Ask for help in office hours or on Campuswire.
To submit your work:
- Make sure you answer all interpretation questions! Those will be taken into account for the grading.
- Convert the notebook to a good-quality PDF (see notes at the bottom)
- Submission will be on gradescope.

import numpy as np
from functools import partial
import pylab as plt
import scipy
import numpy as np
import scipy
import matplotlib.pyplot as plt
import math
from matplotlib.animation import FuncAnimation
from IPython.display import HTML
import numpy.polynomial.hermite as Herm
import math
import scipy.optimize
from functools import partial
import matplotlib.pyplot as plt
from matplotlib.ticker import MaxNLocator

import matplotlib.animation as animation
from IPython.display import HTML
def resetMe(keepList=[]):
    ll=%who_ls
    keepList=keepList+['FuncAnimation','Herm','HTML','resetMe','scipy','np','plt','math','jax','jnp','jit','grad','HTML','animation','animateMe_singlePendula','partial','pyscf','MaxNLocator']
    for iiii in keepList:
        if iiii in ll:
            ll.remove(iiii)
    for iiii in ll:
        jjjj="^"+iiii+"$"
        %reset_selective -f {jjjj}
    ll=%who_ls
    plt.rcParams.update({"font.size": 14})
    return
resetMe()
import datetime;datetime.datetime.now()

Exercise 1. Two Particles in a one-dimensional Harmonic Oscillator#

So far we’ve looked at the interaction of a single particle in a one-dimensional Harmonic oscillator potential. In this exercise, we are going to go beyond this and look at two distinguishable particles in a Harmonic oscillator potential. We are going to start by assuming those particles are not interacting and then we are going to introduce a repulsive interaction between them.

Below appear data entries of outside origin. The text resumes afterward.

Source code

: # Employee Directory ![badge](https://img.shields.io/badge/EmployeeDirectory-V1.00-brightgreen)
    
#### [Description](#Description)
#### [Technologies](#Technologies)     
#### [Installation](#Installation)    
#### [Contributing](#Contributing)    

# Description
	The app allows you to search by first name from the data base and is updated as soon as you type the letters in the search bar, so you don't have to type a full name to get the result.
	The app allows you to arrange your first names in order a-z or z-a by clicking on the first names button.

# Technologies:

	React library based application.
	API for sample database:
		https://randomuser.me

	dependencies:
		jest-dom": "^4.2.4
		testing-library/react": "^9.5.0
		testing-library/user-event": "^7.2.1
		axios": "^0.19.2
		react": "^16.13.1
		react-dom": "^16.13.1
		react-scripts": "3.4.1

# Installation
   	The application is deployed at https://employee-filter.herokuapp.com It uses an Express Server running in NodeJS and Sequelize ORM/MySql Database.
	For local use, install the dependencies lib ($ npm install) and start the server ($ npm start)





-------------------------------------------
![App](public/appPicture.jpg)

Suppose we can represent the wave-function for a single particle as \(\phi_a(x)\) or \(\phi_b(x)\), then the wave-function for two (non-interacting) particles can be represented as a product of any of the single-particle wave-functions - an example two-particle wave-function might be something like

\[\Psi(x_1,x_2) = \phi_a(x_1)\phi_a(x_2)\]

or it could be

\[\Psi(x_1,x_2) = \phi_b(x_1)\phi_a(x_2)\]

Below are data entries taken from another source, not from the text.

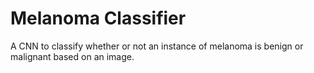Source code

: # Melanoma Classifier
A CNN to classify whether or not an instance of melanoma is benign or malignant based on an image.
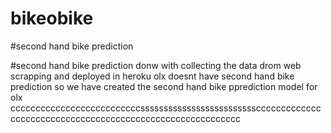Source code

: # bikeobike

#second hand bike prediction 

#second hand bike prediction donw with collecting the data drom web scrapping and deployed in heroku 
olx doesnt have second hand bike prediction so we have created the second hand bike pprediction model for olx 
ccccccccccccccccccccccccccsssssssssssssssssssssssssccccccccccccccccccccccccccccccccccccccccccccccccccccccccccc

Previously on a computer, we were able to represent the single-particle wave-functions as a vector phi_a or phi_b that was the length of our grid (say 200 points). To represent the two particle wave-function, we can represent it by a vector of length \(200^2\) points - we need an amplitude for every possible value of \(x_1\) and \(x_2\). To get that vector, we need to use a linear-algebra tool called the Kronecker product. For this last example, we would have Psi=np.kron(phi_b,phi_a).

It is important to realize that that is very different from just multiplying the two wavefuctions! Without interactions, the two particles live in their own, separate Hilbert spaces. In Dirac notation, the same would be written as

\[\ket{\Psi} = \ket{\phi_a}\otimes\ket{\phi_b}\]

where \(\otimes\) is the Kronecker product.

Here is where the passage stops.